*Data:*
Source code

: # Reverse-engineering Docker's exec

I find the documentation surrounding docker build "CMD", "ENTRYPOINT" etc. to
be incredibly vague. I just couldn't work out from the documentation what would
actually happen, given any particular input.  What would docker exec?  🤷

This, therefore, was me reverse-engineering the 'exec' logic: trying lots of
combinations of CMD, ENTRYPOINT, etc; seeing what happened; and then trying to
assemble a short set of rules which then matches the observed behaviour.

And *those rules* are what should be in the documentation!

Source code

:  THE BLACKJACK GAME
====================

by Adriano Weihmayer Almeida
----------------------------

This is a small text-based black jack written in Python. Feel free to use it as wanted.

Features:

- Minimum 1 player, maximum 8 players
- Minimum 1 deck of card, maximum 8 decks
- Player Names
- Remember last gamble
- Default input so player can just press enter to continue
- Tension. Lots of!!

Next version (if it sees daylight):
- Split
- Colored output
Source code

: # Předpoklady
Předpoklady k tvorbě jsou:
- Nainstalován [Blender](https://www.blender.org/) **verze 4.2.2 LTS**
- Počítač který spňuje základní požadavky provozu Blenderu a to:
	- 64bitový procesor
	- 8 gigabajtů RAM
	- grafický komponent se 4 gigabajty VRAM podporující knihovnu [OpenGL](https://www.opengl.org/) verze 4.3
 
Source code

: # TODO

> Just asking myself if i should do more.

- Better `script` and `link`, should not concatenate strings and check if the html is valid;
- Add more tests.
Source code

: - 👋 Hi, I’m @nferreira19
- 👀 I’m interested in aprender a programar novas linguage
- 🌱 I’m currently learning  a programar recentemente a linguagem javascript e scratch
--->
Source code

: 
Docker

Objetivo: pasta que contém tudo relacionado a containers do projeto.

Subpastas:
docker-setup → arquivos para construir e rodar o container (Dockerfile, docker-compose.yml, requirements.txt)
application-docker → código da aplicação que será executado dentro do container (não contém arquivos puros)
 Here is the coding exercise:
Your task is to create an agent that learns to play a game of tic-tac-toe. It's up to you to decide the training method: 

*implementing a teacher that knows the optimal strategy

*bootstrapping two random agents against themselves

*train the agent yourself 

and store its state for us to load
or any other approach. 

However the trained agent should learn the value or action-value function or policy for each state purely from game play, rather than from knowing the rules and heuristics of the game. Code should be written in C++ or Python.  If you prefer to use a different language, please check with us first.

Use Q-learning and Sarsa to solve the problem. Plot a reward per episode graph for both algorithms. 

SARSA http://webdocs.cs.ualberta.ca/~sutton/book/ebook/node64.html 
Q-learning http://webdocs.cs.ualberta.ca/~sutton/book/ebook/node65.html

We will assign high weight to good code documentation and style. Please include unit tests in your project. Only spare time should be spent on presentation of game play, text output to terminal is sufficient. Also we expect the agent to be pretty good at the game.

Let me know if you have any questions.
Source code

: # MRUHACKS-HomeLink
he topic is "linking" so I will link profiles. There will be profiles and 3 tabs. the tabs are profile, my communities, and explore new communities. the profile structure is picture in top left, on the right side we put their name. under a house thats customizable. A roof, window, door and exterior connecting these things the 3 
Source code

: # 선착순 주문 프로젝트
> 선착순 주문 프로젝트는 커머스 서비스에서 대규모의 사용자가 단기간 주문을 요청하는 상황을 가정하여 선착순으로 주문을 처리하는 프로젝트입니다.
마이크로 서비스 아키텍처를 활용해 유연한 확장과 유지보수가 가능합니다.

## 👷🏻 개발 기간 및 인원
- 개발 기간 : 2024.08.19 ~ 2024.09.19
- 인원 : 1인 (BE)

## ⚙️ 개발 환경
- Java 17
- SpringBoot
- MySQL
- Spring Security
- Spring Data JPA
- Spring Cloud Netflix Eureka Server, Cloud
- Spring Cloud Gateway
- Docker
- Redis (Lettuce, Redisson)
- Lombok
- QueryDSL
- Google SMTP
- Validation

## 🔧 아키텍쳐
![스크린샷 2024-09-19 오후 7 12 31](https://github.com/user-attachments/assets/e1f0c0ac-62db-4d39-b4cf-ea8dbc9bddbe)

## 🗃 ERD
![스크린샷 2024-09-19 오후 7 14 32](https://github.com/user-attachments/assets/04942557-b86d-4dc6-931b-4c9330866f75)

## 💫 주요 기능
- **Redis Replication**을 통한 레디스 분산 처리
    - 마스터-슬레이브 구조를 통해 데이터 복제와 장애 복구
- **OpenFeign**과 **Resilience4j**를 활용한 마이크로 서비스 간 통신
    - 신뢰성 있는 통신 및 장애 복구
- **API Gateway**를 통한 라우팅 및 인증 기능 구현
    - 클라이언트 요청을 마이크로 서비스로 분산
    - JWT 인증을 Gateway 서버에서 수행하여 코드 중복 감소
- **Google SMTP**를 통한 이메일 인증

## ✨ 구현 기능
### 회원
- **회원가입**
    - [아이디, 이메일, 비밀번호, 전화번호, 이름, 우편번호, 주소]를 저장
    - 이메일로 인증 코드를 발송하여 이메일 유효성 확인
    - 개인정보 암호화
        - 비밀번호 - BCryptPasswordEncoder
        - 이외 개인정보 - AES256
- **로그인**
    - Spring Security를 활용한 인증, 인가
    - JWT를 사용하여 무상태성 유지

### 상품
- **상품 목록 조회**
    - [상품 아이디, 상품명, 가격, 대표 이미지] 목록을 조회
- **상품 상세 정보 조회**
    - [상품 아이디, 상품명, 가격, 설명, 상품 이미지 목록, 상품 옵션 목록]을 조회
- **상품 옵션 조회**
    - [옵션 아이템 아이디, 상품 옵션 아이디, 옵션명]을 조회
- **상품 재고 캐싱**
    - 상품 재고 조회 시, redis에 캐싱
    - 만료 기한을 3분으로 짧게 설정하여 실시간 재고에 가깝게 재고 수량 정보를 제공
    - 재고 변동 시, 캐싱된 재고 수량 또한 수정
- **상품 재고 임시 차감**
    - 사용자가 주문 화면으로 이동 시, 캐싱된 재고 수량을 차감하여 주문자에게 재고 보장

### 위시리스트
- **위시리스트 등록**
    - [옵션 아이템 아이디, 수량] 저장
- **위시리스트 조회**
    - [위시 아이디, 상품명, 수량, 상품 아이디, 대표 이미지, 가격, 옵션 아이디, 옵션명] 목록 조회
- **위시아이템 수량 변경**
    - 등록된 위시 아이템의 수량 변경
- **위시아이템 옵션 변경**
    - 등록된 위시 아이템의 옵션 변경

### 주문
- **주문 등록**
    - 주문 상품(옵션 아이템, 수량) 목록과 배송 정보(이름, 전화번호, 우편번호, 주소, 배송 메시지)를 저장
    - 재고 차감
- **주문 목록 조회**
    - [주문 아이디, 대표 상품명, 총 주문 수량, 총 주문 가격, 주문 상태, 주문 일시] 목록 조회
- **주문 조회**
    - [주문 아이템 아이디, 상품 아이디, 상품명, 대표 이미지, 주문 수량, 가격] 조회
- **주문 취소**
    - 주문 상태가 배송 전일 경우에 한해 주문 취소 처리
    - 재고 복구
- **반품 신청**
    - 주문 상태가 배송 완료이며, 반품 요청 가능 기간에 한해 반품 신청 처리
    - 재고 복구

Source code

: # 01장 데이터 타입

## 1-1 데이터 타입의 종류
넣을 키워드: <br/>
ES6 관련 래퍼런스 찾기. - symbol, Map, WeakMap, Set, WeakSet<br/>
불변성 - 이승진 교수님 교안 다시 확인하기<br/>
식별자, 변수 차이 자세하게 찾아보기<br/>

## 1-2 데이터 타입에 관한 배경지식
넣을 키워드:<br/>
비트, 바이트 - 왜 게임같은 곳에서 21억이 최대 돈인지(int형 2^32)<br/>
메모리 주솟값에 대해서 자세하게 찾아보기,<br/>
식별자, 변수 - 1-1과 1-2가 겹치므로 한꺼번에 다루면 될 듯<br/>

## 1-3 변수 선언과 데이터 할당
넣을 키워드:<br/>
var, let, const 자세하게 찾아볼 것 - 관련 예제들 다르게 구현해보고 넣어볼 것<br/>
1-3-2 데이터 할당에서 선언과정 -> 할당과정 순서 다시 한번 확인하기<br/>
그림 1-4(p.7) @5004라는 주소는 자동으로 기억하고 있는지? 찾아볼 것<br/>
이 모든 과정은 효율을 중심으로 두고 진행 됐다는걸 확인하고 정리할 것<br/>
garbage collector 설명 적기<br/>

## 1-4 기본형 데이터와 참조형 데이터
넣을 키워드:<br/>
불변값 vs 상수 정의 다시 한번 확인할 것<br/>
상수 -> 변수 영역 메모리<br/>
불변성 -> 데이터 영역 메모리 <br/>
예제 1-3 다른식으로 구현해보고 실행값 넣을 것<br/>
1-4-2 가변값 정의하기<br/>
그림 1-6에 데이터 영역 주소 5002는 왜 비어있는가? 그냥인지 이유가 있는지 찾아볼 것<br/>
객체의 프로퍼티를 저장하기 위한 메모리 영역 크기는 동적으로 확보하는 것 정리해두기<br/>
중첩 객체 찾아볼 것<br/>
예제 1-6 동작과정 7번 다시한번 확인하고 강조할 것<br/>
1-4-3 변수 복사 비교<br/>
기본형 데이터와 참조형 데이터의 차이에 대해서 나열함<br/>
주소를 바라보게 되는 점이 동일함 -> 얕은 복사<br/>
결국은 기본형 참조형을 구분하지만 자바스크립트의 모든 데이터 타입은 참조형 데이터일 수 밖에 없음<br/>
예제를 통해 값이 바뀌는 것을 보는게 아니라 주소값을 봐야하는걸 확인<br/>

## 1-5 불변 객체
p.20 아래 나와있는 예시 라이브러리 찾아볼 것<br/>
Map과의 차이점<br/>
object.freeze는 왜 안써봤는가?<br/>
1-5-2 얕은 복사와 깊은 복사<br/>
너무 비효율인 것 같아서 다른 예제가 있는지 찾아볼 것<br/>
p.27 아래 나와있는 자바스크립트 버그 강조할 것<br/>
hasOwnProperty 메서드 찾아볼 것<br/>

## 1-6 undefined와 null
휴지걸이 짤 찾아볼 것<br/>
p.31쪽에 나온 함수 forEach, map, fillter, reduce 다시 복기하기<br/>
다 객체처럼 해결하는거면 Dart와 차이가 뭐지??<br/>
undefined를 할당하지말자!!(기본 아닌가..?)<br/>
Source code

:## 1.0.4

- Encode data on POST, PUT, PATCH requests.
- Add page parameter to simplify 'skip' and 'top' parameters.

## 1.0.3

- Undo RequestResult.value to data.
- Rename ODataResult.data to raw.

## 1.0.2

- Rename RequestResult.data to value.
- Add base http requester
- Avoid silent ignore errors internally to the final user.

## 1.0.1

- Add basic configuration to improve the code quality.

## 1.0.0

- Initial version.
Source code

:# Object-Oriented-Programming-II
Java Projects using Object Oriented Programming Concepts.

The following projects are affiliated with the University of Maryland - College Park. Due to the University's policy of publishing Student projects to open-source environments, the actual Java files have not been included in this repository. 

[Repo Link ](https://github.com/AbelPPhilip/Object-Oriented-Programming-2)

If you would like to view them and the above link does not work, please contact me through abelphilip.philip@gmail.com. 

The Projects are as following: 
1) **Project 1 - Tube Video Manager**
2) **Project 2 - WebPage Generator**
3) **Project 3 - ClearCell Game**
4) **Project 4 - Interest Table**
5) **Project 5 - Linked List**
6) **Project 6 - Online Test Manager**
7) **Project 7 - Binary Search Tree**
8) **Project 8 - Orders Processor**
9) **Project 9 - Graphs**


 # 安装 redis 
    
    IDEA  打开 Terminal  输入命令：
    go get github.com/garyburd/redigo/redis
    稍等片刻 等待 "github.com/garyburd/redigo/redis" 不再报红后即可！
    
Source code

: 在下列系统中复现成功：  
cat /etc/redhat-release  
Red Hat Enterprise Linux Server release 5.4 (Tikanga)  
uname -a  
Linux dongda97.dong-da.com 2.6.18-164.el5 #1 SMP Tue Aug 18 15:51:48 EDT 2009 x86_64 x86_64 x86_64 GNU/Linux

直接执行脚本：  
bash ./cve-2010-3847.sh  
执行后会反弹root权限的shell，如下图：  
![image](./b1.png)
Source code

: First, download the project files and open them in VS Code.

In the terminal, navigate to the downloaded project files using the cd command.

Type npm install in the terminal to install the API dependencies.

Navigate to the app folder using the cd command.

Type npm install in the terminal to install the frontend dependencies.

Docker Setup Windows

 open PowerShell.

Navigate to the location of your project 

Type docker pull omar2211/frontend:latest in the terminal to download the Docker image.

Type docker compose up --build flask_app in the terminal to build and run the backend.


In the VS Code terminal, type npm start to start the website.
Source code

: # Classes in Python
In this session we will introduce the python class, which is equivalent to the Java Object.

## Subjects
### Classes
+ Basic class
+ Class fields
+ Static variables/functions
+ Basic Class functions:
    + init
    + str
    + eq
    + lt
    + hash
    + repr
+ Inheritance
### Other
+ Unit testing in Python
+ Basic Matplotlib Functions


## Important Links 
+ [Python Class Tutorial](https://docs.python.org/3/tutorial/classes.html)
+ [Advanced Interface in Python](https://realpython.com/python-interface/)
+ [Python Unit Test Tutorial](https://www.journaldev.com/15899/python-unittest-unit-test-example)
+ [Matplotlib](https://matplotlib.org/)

*Work order:* For this task, write out exactly the lines of the entries above, starting at the line with "- **상품 재고 캐싱**" and ending at the line with "- 등록된 위시 아이템의 옵션 변경", both included, and no others.

*Result for this task:*
- **상품 재고 캐싱**
    - 상품 재고 조회 시, redis에 캐싱
    - 만료 기한을 3분으로 짧게 설정하여 실시간 재고에 가깝게 재고 수량 정보를 제공
    - 재고 변동 시, 캐싱된 재고 수량 또한 수정
- **상품 재고 임시 차감**
    - 사용자가 주문 화면으로 이동 시, 캐싱된 재고 수량을 차감하여 주문자에게 재고 보장

### 위시리스트
- **위시리스트 등록**
    - [옵션 아이템 아이디, 수량] 저장
- **위시리스트 조회**
    - [위시 아이디, 상품명, 수량, 상품 아이디, 대표 이미지, 가격, 옵션 아이디, 옵션명] 목록 조회
- **위시아이템 수량 변경**
    - 등록된 위시 아이템의 수량 변경
- **위시아이템 옵션 변경**
    - 등록된 위시 아이템의 옵션 변경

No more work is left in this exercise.